# You know you're a loser when.....



## girltrax101 (May 6, 2011)

had to post this...hope it makes someone smile.

You know you're a loser when....you are searching for people to vent to that are in your situation and you read your own story and think "ah, poor girl..I know exactly how she feels"...

Perhaps I should get outside for a walk...


----------



## magnoliagal (Mar 30, 2011)

Ok that's funny. You are laughing at this right? And I could totally see me doing that especially if I were going through what you are.

You have a great sense of humor. Your husband doesn't deserve someone like you.


----------



## Momof2inMT (Apr 9, 2011)

This made me giggle.

Yeah, a walk might be good


----------



## marksaysay (Oct 15, 2010)

I do a lot of walking and listening to my IPod. It has helped me greatly.


----------



## Momof2inMT (Apr 9, 2011)

I like to plug myself into my ipod and dance around like a happy fool while cleaning the place at the same time. Keeps my mind and body busy, and when I am done I am TIRED and have a (mostly) clean apartment.


----------



## 827Aug (Apr 27, 2008)

Thanks for the laugh! When I get to that point I usually go out and vent to the horses. It does no good to vent to the cats--they are such selfish creatures. The horses are much better listeners... and one of them gives one heck of a back massage, so I feel better.


----------



## Jellybeans (Mar 8, 2011)

If this is the Losers Club, I am glad to be here w/ all you guys. You're all awesome.


----------



## Crankshaw (Jan 12, 2011)

girltrax101 said:


> had to post this...hope it makes someone smile.
> 
> You know you're a loser when....you are searching for people to vent to that are in your situation and you read your own story and think "ah, poor girl..I know exactly how she feels"...
> 
> Perhaps I should get outside for a walk...


:rofl:


----------



## magnoliagal (Mar 30, 2011)

mommy22 said:


> Magnoliagal, I've enjoyed reading your posts as well. You seem like a sweet person.


Thank you for the compliment.
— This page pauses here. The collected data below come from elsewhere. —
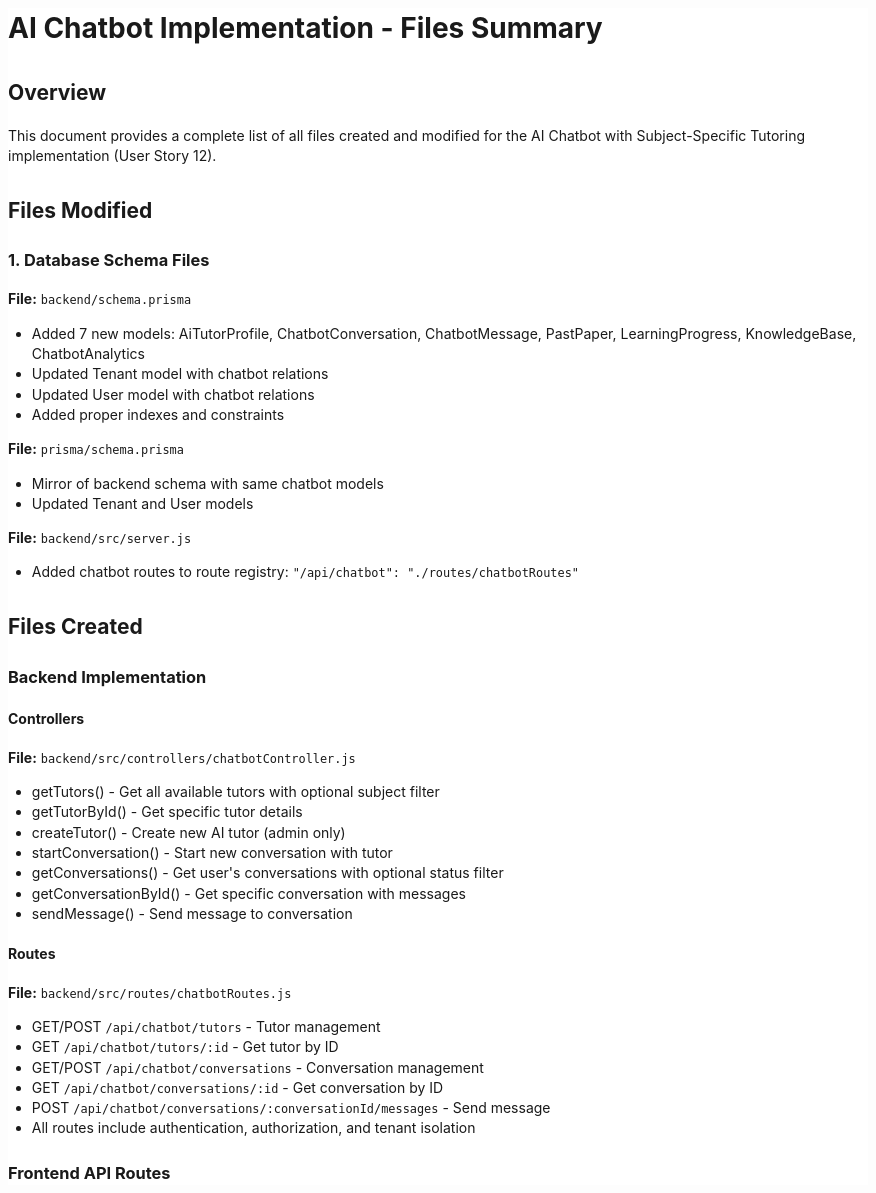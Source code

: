 # AI Chatbot Implementation - Files Summary

## Overview
This document provides a complete list of all files created and modified for the AI Chatbot with Subject-Specific Tutoring implementation (User Story 12).

## Files Modified

### 1. Database Schema Files
**File:** `backend/schema.prisma`
- Added 7 new models: AiTutorProfile, ChatbotConversation, ChatbotMessage, PastPaper, LearningProgress, KnowledgeBase, ChatbotAnalytics
- Updated Tenant model with chatbot relations
- Updated User model with chatbot relations
- Added proper indexes and constraints

**File:** `prisma/schema.prisma`
- Mirror of backend schema with same chatbot models
- Updated Tenant and User models

**File:** `backend/src/server.js`
- Added chatbot routes to route registry: `"/api/chatbot": "./routes/chatbotRoutes"`

## Files Created

### Backend Implementation

#### Controllers
**File:** `backend/src/controllers/chatbotController.js`
- getTutors() - Get all available tutors with optional subject filter
- getTutorById() - Get specific tutor details
- createTutor() - Create new AI tutor (admin only)
- startConversation() - Start new conversation with tutor
- getConversations() - Get user's conversations with optional status filter
- getConversationById() - Get specific conversation with messages
- sendMessage() - Send message to conversation

#### Routes
**File:** `backend/src/routes/chatbotRoutes.js`
- GET/POST `/api/chatbot/tutors` - Tutor management
- GET `/api/chatbot/tutors/:id` - Get tutor by ID
- GET/POST `/api/chatbot/conversations` - Conversation management
- GET `/api/chatbot/conversations/:id` - Get conversation by ID
- POST `/api/chatbot/conversations/:conversationId/messages` - Send message
- All routes include authentication, authorization, and tenant isolation

### Frontend API Routes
It means a lot to me. 

<sorry for the hijack>


----------



## 827Aug (Apr 27, 2008)

Jellybeans said:


> If this is the Losers Club, I am glad to be here w/ all you guys. You're all awesome.


:iagree: At least we are all here together.


----------



## girltrax101 (May 6, 2011)

I'm glad I have made ppl laugh, and am also glad I have strangers to help me as the thought of running to family and friends simply makes me feel bad. My sincere thanks to all of you.
I have found Magnoliagal and jellybeans thoughts are quite helpful, and have yet to read more...but I will. However yesterday, you saw the result to reading too much...lol I have a feeling this site will be what gets me through, and also know that without you all, I'd be lost. I've read a bit, realized I'm not alone in this, and unfortuanately profound pain brings wisdom...and I'll do my best to learn from what all of you are saying....thank you.


----------



## magnoliagal (Mar 30, 2011)

girltrax101 said:


> the thought of running to family and friends simply makes me feel bad.
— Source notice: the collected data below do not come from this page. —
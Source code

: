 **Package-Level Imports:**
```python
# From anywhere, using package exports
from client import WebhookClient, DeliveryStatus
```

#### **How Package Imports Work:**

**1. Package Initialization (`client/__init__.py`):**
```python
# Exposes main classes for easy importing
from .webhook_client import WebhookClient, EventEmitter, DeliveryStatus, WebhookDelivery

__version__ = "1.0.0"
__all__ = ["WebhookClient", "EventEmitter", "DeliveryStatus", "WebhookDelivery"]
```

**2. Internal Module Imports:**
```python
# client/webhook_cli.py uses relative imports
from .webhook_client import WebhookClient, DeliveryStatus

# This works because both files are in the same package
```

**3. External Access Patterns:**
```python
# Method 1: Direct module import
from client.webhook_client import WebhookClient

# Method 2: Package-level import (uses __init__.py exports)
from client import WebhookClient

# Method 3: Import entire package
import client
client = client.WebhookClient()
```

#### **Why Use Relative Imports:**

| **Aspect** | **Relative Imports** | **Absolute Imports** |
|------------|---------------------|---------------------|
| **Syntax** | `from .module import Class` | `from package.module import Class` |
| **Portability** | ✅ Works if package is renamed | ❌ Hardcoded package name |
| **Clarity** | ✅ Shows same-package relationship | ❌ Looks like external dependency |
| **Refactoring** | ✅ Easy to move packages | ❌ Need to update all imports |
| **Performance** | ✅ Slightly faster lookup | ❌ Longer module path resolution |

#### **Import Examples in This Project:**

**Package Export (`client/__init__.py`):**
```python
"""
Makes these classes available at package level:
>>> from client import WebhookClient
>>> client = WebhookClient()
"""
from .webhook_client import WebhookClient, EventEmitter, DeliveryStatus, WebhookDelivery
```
Why? Explain the logic behind this thought.


----------



## girltrax101 (May 6, 2011)

simply put...I feel I don't want to bring my family and friends into my pity party...feel shamed, sad, I guess I've tried to handle things on my own in the past...I know what you're going to type...."really? how has that worked for ya?"....am I close mag?
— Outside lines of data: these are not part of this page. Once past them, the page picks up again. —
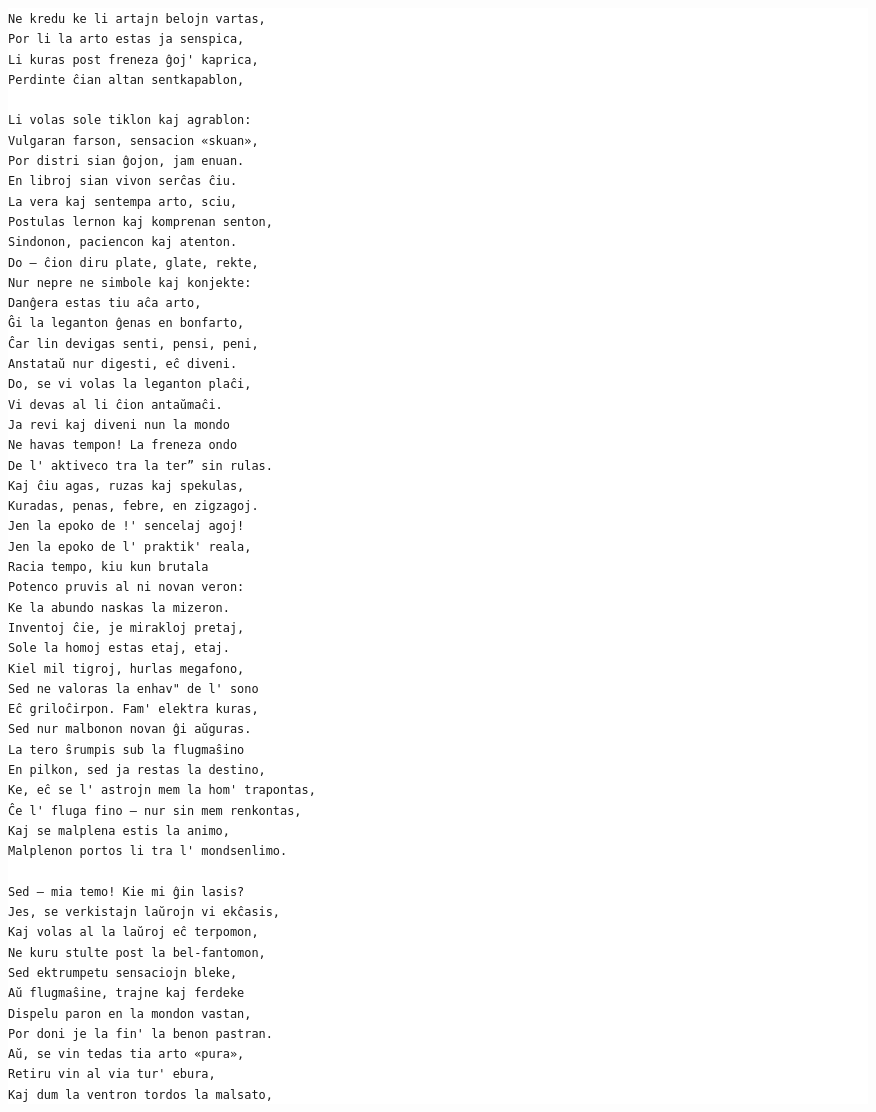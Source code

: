     Ne kredu ke li artajn belojn vartas,
    Por li la arto estas ja senspica,
    Li kuras post freneza ĝoj' kaprica,
    Perdinte ĉian altan sentkapablon,

    Li volas sole tiklon kaj agrablon:
    Vulgaran farson, sensacion «skuan»,
    Por distri sian ĝojon, jam enuan.
    En libroj sian vivon serĉas ĉiu.
    La vera kaj sentempa arto, sciu,
    Postulas lernon kaj komprenan senton,
    Sindonon, paciencon kaj atenton.
    Do — ĉion diru plate, glate, rekte,
    Nur nepre ne simbole kaj konjekte:
    Danĝera estas tiu aĉa arto,
    Ĝi la leganton ĝenas en bonfarto,
    Ĉar lin devigas senti, pensi, peni,
    Anstataŭ nur digesti, eĉ diveni.
    Do, se vi volas la leganton plaĉi,
    Vi devas al li ĉion antaŭmaĉi.
    Ja revi kaj diveni nun la mondo
    Ne havas tempon! La freneza ondo
    De l' aktiveco tra la ter” sin rulas.
    Kaj ĉiu agas, ruzas kaj spekulas,
    Kuradas, penas, febre, en zigzagoj.
    Jen la epoko de !' sencelaj agoj!
    Jen la epoko de l' praktik' reala,
    Racia tempo, kiu kun brutala
    Potenco pruvis al ni novan veron:
    Ke la abundo naskas la mizeron.
    Inventoj ĉie, je mirakloj pretaj,
    Sole la homoj estas etaj, etaj.
    Kiel mil tigroj, hurlas megafono,
    Sed ne valoras la enhav" de l' sono
    Eĉ griloĉirpon. Fam' elektra kuras,
    Sed nur malbonon novan ĝi aŭguras.
    La tero ŝrumpis sub la flugmaŝino
    En pilkon, sed ja restas la destino,
    Ke, eĉ se l' astrojn mem la hom' trapontas,
    Ĉe l' fluga fino — nur sin mem renkontas,
    Kaj se malplena estis la animo,
    Malplenon portos li tra l' mondsenlimo.

    Sed — mia temo! Kie mi ĝin lasis?
    Jes, se verkistajn laŭrojn vi ekĉasis,
    Kaj volas al la laŭroj eĉ terpomon,
    Ne kuru stulte post la bel-fantomon,
    Sed ektrumpetu sensaciojn bleke,
    Aŭ flugmaŝine, trajne kaj ferdeke
    Dispelu paron en la mondon vastan,
    Por doni je la fin' la benon pastran.
    Aŭ, se vin tedas tia arto «pura»,
    Retiru vin al via tur' ebura,
    Kaj dum la ventron tordos la malsato,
I will turn to them eventually, I have turned to my mom a bit, but my dad just died a little while ago, and she's planning his buriel for May 28th...she's just too fragile now and doesn't need this added stress. She does know, and is more angry than I am, which has left me worrying about her heart, so I'm trying to keep things "don't worry mom, it'll all work out"...type conversations. My friends all have their own problems, their own worries, so why add to that? I WILL turn to them once I can stop crying tho...I wouldn't have turned to this site had I not noticed this thing that said "need to talk?"...then try this site. It magically popped up the day after I was told to leave...funny how that happens...but I'm smart enough to know it's been there before no doubt...just probably never used it.


----------



## magnoliagal (Mar 30, 2011)

Ok so you have good reasons with your mom but not with your friends. I get it though I'm not one to reach out either.

<<<<< hypocrite. LOL!!


----------



## girltrax101 (May 6, 2011)

I went over to his aunts house today to give her my "second mom" mother's day card as usual...we cried, and that's ok. I told her not to take sides, as he is HER nephew...I love her though, she's been very, very kind to me.
YOU should reach out more than what I've seen as you do offer valuable insight....just a thought


----------



## magnoliagal (Mar 30, 2011)

Oh I'm good at giving advice not always so good at taking it.


----------



## sadand (Apr 2, 2011)

well, I must say, at least I did something well, my kids were with me all day for Mother's day and I spent a few hours with my Mom and she was smiling when I left. There is so much good in the world, we must remember that through the pain


----------